Provide only the number of lines in the data below that contain the word "project".

Top of Dataset records

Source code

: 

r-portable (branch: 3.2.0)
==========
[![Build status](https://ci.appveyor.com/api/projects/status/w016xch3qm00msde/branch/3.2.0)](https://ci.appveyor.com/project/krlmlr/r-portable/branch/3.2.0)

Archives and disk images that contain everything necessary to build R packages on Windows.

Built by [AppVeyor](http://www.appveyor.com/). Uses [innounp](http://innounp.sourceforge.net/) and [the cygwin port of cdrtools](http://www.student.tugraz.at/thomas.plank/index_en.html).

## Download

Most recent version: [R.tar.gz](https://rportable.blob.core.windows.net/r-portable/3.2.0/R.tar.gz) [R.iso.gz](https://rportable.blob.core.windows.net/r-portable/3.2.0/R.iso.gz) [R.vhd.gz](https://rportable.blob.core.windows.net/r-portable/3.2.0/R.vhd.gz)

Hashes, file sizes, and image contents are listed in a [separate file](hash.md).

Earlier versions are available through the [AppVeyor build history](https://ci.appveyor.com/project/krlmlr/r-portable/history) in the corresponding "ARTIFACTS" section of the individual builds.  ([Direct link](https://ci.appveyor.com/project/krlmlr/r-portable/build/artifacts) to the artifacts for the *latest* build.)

Bottom of Dataset records

Answer below: 2